* **TASK INSTRUCTIONS**: Only lines containing the string "function" belong in the answer; copy all of them from the entries.

* **PROVIDED ENTRIES**:
•••••
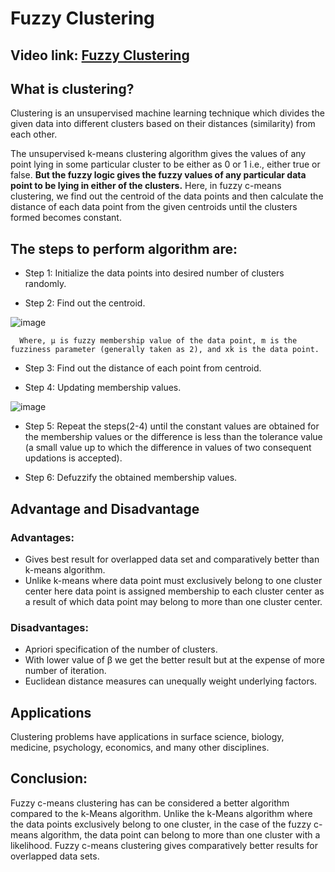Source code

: # Fuzzy Clustering

## Video link: [Fuzzy Clustering](https://drive.google.com/file/d/1j04hTDl244KcQhsjStFCraAw7IOjCNmX/view?usp=sharing)

## What is clustering?

Clustering is an unsupervised machine learning technique which divides the given data into different clusters based on their distances (similarity) from each other.

The unsupervised k-means clustering algorithm gives the values of any point lying in some particular cluster to be either as 0 or 1 i.e., either true or false. **But the fuzzy logic gives the fuzzy values of any particular data point to be lying in either of the clusters.** Here, in fuzzy c-means clustering, we find out the centroid of the data points and then calculate the distance of each data point from the given centroids until the clusters formed becomes constant.

## The steps to perform algorithm are:

- Step 1: Initialize the data points into desired number of clusters randomly.

- Step 2: Find out the centroid.

![image](https://user-images.githubusercontent.com/63282184/141604116-5eb7f763-9a3c-4be3-9947-74a494ee8fb6.png)

      Where, µ is fuzzy membership value of the data point, m is the fuzziness parameter (generally taken as 2), and xk is the data point.

- Step 3: Find out the distance of each point from centroid.

- Step 4: Updating membership values.

![image](https://user-images.githubusercontent.com/63282184/141604141-182554ee-6428-485d-851c-a16e81b992cd.png)

- Step 5: Repeat the steps(2-4) until the constant values are obtained for the membership values or the difference is less than the tolerance value (a small value up to which the difference in values of two consequent updations is accepted).

- Step 6: Defuzzify the obtained membership values.


## Advantage and Disadvantage

### Advantages:

- Gives best result for overlapped data set and comparatively better than k-means algorithm.
- Unlike k-means where data point must exclusively belong to one cluster center here data point is assigned membership to each cluster center as a result of which data point may belong to more than one cluster center.

### Disadvantages:

- Apriori specification of the number of clusters.
- With lower value of β we get the better result but at the expense of more number of iteration.
- Euclidean distance measures can unequally weight underlying factors.


## Applications
Clustering problems have applications in surface science, biology, medicine, psychology, economics, and many other disciplines.

## Conclusion:

Fuzzy c-means clustering has can be considered a better algorithm compared to the k-Means algorithm. Unlike the k-Means algorithm where the data points exclusively belong to one cluster, in the case of the fuzzy c-means algorithm, the data point can belong to more than one cluster with a likelihood. Fuzzy c-means clustering gives comparatively better results for overlapped data sets.
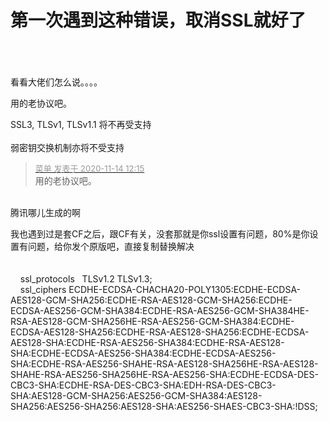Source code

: # 第一次遇到这种错误，取消SSL就好了


<img id="aimg_XPSwG" onclick="zoom(this, this.src, 0, 0, 0)" class="zoom" src="https://www.png8.com/imgs/2020/11/7b9492492784c8c8.png" onmouseover="img_onmouseoverfunc(this)" onload="thumbImg(this)" border="0" alt="" /><br />
<br />
<br />
<br />
看看大佬们怎么说。。。。

用的老协议吧。

SSL3, TLSv1, TLSv1.1 将不再受支持<br />
<br />
弱密钥交换机制亦将不受支持

<div class="quote"><blockquote><font size="2"><a href="https://www.hostloc.com/forum.php?mod=redirect&amp;goto=findpost&amp;pid=9452547&amp;ptid=766566" target="_blank"><font color="#999999">菜单 发表于 2020-11-14 12:15</font></a></font><br />
用的老协议吧。</blockquote></div><br />
腾讯哪儿生成的啊

我也遇到过是套CF之后，跟CF有关，没套那就是你ssl设置有问题，80%是你设置有问题，给你发个原版吧，直接复制替换解决<br />
<br />
<br />
&nbsp; &nbsp; ssl_protocols&nbsp; &nbsp;TLSv1.2 TLSv1.3;<br />
&nbsp; &nbsp; ssl_ciphers ECDHE-ECDSA-CHACHA20-POLY1305:ECDHE-ECDSA-AES128-GCM-SHA256:ECDHE-RSA-AES128-GCM-SHA256:ECDHE-ECDSA-AES256-GCM-SHA384:ECDHE-RSA-AES256-GCM-SHA384<img src="static/image/smiley/default/biggrin.gif" smilieid="3" border="0" alt="" />HE-RSA-AES128-GCM-SHA256<img src="static/image/smiley/default/biggrin.gif" smilieid="3" border="0" alt="" />HE-RSA-AES256-GCM-SHA384:ECDHE-ECDSA-AES128-SHA256:ECDHE-RSA-AES128-SHA256:ECDHE-ECDSA-AES128-SHA:ECDHE-RSA-AES256-SHA384:ECDHE-RSA-AES128-SHA:ECDHE-ECDSA-AES256-SHA384:ECDHE-ECDSA-AES256-SHA:ECDHE-RSA-AES256-SHA<img src="static/image/smiley/default/biggrin.gif" smilieid="3" border="0" alt="" />HE-RSA-AES128-SHA256<img src="static/image/smiley/default/biggrin.gif" smilieid="3" border="0" alt="" />HE-RSA-AES128-SHA<img src="static/image/smiley/default/biggrin.gif" smilieid="3" border="0" alt="" />HE-RSA-AES256-SHA256<img src="static/image/smiley/default/biggrin.gif" smilieid="3" border="0" alt="" />HE-RSA-AES256-SHA:ECDHE-ECDSA-DES-CBC3-SHA:ECDHE-RSA-DES-CBC3-SHA:EDH-RSA-DES-CBC3-SHA:AES128-GCM-SHA256:AES256-GCM-SHA384:AES128-SHA256:AES256-SHA256:AES128-SHA:AES256-SHA<img src="static/image/smiley/default/biggrin.gif" smilieid="3" border="0" alt="" />ES-CBC3-SHA:!DSS;
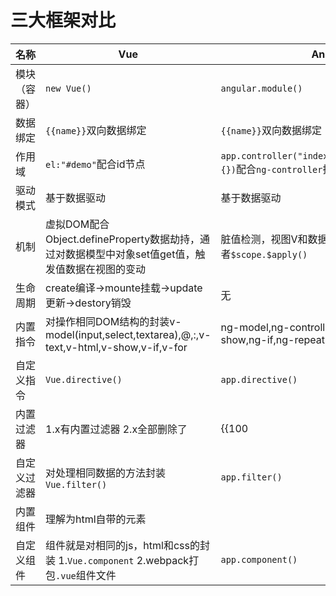 # 三大框架对比
|名称|Vue|Angular|React|jQuery|
|-|-|-|-|-|
|模块（容器）|`new Vue()`|`angular.module()`|`ReactDOM.render()`|
|数据绑定|`{{name}}`双向数据绑定|`{{name}}`双向数据绑定|`{name}`单向数据绑定|
|作用域|`el:"#demo"`配合id节点|`app.controller("indexCtrl",function($scope){})`配合`ng-controller`指令|`document.getElementById("demo")`配合id节点|
|驱动模式|基于数据驱动|基于数据驱动|基于数据驱动|基于节点驱动|
|机制|虚拟DOM配合Object.defineProperty数据劫持，通过对数据模型中对象set值get值，触发值数据在视图的变动|脏值检测，视图V和数据模型M通过指令，服务或者`$scope.$apply()`|虚拟DOM对比，对View和Model实现绑定|
|生命周期|create编译->mounte挂载->update更新->destory销毁|无|Mounting->Updating->Unmounting|
|内置指令|对操作相同DOM结构的封装v-model(input,select,textarea),@,:,v-text,v-html,v-show,v-if,v-for|ng-model,ng-controller,ng-app,ng-bind,ng-show,ng-if,ng-repeat|无 可以用`{(function(){return data.name})()}`模拟|$(el).val,$(el).html,$(el).text(),$(el).show(),$(el).remove()|
|自定义指令|`Vue.directive()`|`app.directive()`|无||
|内置过滤器|1.x有内置过滤器 2.x全部删除了|{{100|currency}} currency,uppercase,lowercase,filter,limitto,orderby,json,number|无|
|自定义过滤器|对处理相同数据的方法封装`Vue.filter()`|`app.filter()`|无 可以用{data.ing(data.name)}模拟||
|内置组件|理解为html自带的元素||||
|自定义组件|组件就是对相同的js，html和css的封装 1.`Vue.component` 2.webpack打包`.vue`组件文件|`app.component()`|1. `React.createClass()` 2. webpack配合.jsx文件`class xxx extends React.Component{}`|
•••••
* **RESULT OF THE EXERCISE**:
|作用域|`el:"#demo"`配合id节点|`app.controller("indexCtrl",function($scope){})`配合`ng-controller`指令|`document.getElementById("demo")`配合id节点|
|内置指令|对操作相同DOM结构的封装v-model(input,select,textarea),@,:,v-text,v-html,v-show,v-if,v-for|ng-model,ng-controller,ng-app,ng-bind,ng-show,ng-if,ng-repeat|无 可以用`{(function(){return data.name})()}`模拟|$(el).val,$(el).html,$(el).text(),$(el).show(),$(el).remove()|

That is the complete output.